In most cases of Chagas disease, there are very few direct follow-up measures available to those affected. With this disease, a quick and, above all, an early diagnosis is very important so that there are no further complications or complaints. In the worst case, Chagas disease can lead to death.

The patient should not be in the affected areas and should protect himself from mosquitoes as well as possible. Various sprays can be used, but long clothes should be worn, which cover all parts of the body properly. Self-healing cannot occur with this disease.

In most cases, Chagas disease is treated with medication. The person concerned should pay attention to the correct dosage and also to a regular intake of the medication. Since antibiotics are administered in most cases, they must not be taken with alcohol.

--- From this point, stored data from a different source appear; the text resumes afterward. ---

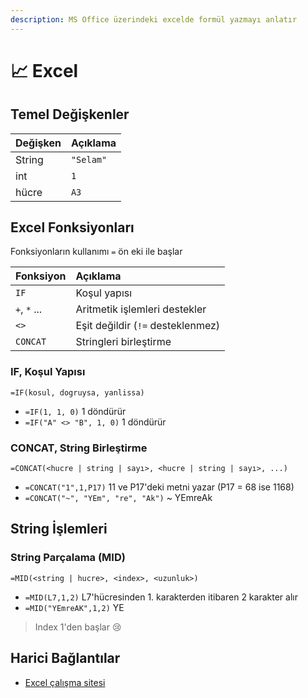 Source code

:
 ```yaml
---
description: MS Office üzerindeki excelde formül yazmayı anlatır
---
```


# 📈 Excel

## Temel Değişkenler

| Değişken | Açıklama |
| :--- | :--- |
| String | `"Selam"` |
| int | `1` |
| hücre | `A3` |

## Excel Fonksiyonları

Fonksiyonların kullanımı `=` ön eki ile başlar

| Fonksiyon | Açıklama |
| :--- | :--- |
| `IF` | Koşul yapısı |
| `+`, `*` ... | Aritmetik işlemleri destekler |
| `<>` | Eşit değildir \(`!=` desteklenmez\) |
| `CONCAT` | Stringleri birleştirme |

### IF, Koşul Yapısı

```text
=IF(kosul, dogruysa, yanlissa)
```

* `=IF(1, 1, 0)` 1 döndürür
* `=IF("A" <> "B", 1, 0)` 1 döndürür

### CONCAT, String Birleştirme

```text
=CONCAT(<hucre | string | sayı>, <hucre | string | sayı>, ...)
```

* `=CONCAT("1",1,P17)` 11 ve P17'deki metni yazar \(P17 = 68 ise 1168\)
* `=CONCAT("~", "YEm", "re", "Ak")` ~ YEmreAk

## String İşlemleri

### String Parçalama \(MID\)

```text
=MID(<string | hucre>, <index>, <uzunluk>)
```

* `=MID(L7,1,2)` L7'hücresinden 1. karakterden itibaren 2 karakter alır
* `=MID("YEmreAK",1,2)` YE

> Index 1'den başlar 😢

## Harici Bağlantılar

* [Excel çalışma sitesi](https://exceljet.net/)

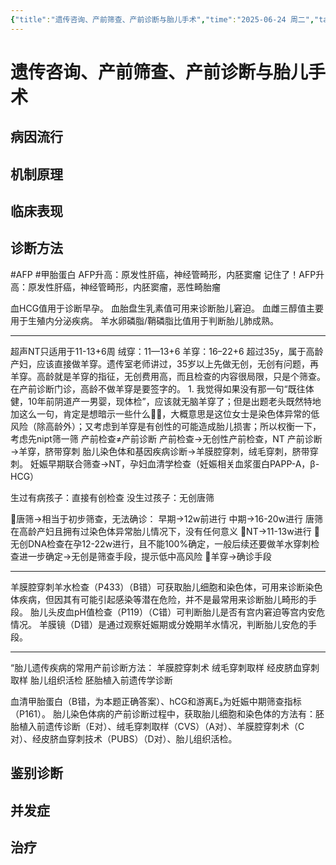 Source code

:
 ```yaml
---
{"title":"遗传咨询、产前筛查、产前诊断与胎儿手术","time":"2025-06-24 周二","tags":null,"dg-publish":true,"permalink":"/200 学习/215 妇产科学/第07章 遗传咨询、产前筛查、产前诊断与胎儿手术/遗传咨询、产前筛查、产前诊断与胎儿手术/","dgPassFrontmatter":true,"created":"2025-06-24T10:35:18.000+08:00","updated":"2025-06-24T10:57:30.000+08:00"}
---
```


# 遗传咨询、产前筛查、产前诊断与胎儿手术
## 病因流行
## 机制原理
## 临床表现
## 诊断方法
#AFP #甲胎蛋白
AFP升高：原发性肝癌，神经管畸形，内胚窦瘤
记住了！AFP升高：原发性肝癌，神经管畸形，内胚窦瘤，恶性畸胎瘤

血HCG值用于诊断早孕。
血胎盘生乳素值可用来诊断胎儿窘迫。
血雌三醇值主要用于生殖内分泌疾病。
羊水卵磷脂/鞘磷脂比值用于判断胎儿肺成熟。
***
超声NT只适用于11-13+6周
绒穿：11—13+6
羊穿：16–22+6
超过35y，属于高龄产妇，应该直接做羊穿。遗传室老师讲过，35岁以上先做无创，无创有问题，再羊穿。高龄就是羊穿的指征，无创费用高，而且检查的内容很局限，只是个筛查。在产前诊断门诊，高龄不做羊穿是要签字的。
	1. 我觉得如果没有那一句“既往体健，10年前阴道产一男婴，现体检”，应该就无脑羊穿了；但是出题老头既然特地加这么一句，肯定是想暗示一些什么🌝🌝，大概意思是这位女士是染色体异常的低风险（除高龄外）；又考虑到羊穿是有创性的可能造成胎儿损害；所以权衡一下，考虑先nipt筛一筛
产前检查≠产前诊断
产前检查→无创性产前检查，NT
产前诊断→羊穿，脐带穿刺
胎儿染色体和基因疾病诊断→羊膜腔穿刺，绒毛穿刺，脐带穿刺。
妊娠早期联合筛查→NT，孕妇血清学检查（妊娠相关血浆蛋白PAPP-A，β-HCG）


生过有病孩子：直接有创检查
没生过孩子：无创唐筛

🍜唐筛→相当于初步筛查，无法确诊：
早期→12w前进行
中期→16-20w进行
唐筛在高龄产妇且拥有过染色体异常胎儿情况下，没有任何意义
🍜NT→11-13w进行
🍜无创DNA检查在孕12-22w进行，且不能100%确定，一般后续还要做羊水穿刺检查进一步确定→无创是筛查手段，提示低中高风险
🍜羊穿→确诊手段
***
羊膜腔穿刺羊水检查（P433）（B错）可获取胎儿细胞和染色体，可用来诊断染色体疾病，但因其有可能引起感染等潜在危险，并不是最常用来诊断胎儿畸形的手段。
胎儿头皮血pH值检查（P119）（C错）可判断胎儿是否有宫内窘迫等宫内安危情况。
羊膜镜（D错）是通过观察妊娠期或分娩期羊水情况，判断胎儿安危的手段。
***
“胎儿遗传疾病的常用产前诊断方法：
羊膜腔穿刺术
绒毛穿刺取样
经皮脐血穿刺取样
胎儿组织活检
胚胎植入前遗传学诊断

血清甲胎蛋白（B错，为本题正确答案）、hCG和游离E₃为妊娠中期筛查指标（P161）。
胎儿染色体病的产前诊断过程中，获取胎儿细胞和染色体的方法有：胚胎植入前遗传诊断（E对）、绒毛穿刺取样（CVS）（A对）、羊膜腔穿刺术（C对）、经皮脐血穿刺技术（PUBS）（D对）、胎儿组织活检。
## 鉴别诊断
## 并发症
## 治疗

Absolute bed rest must also be observed with this disease. The patient should not engage in strenuous or physical activity. The disease itself is not contagious and can only be transmitted through the mosquito bite, so that the support of other people is permitted.

You can do that yourself

A doctor should be consulted immediately if Chagas disease is suspected. Medical treatment is always required due to the severity of the infection. Nevertheless, there are some home remedies and measures that you can use to relieve the symptoms on your own.

In mild cases of the disease, treatment with homeopathic preparations makes sense. The use of globules and the like should always be done in consultation with a doctor and can not completely replace antibiotic treatment. Any medicinal plants should also be used purely symptomatically. Fever help as thyme, elderberry or honorary award, while diarrhea with bloodroot, oak and blueberry can be treated. Diet or purification can help if there are symptoms of the lymphatic system.

However, if medical treatment comes too late, it can lead to cardiac arrhythmias, pulmonary edema and other complications. Depending on how severe these complications are, the doctor will then refer the patient to a therapist. This is especially necessary if Chagas disease has caused permanent damage to the internal organs. In any case, the loss of quality of life must be dealt with and accepted in the long term.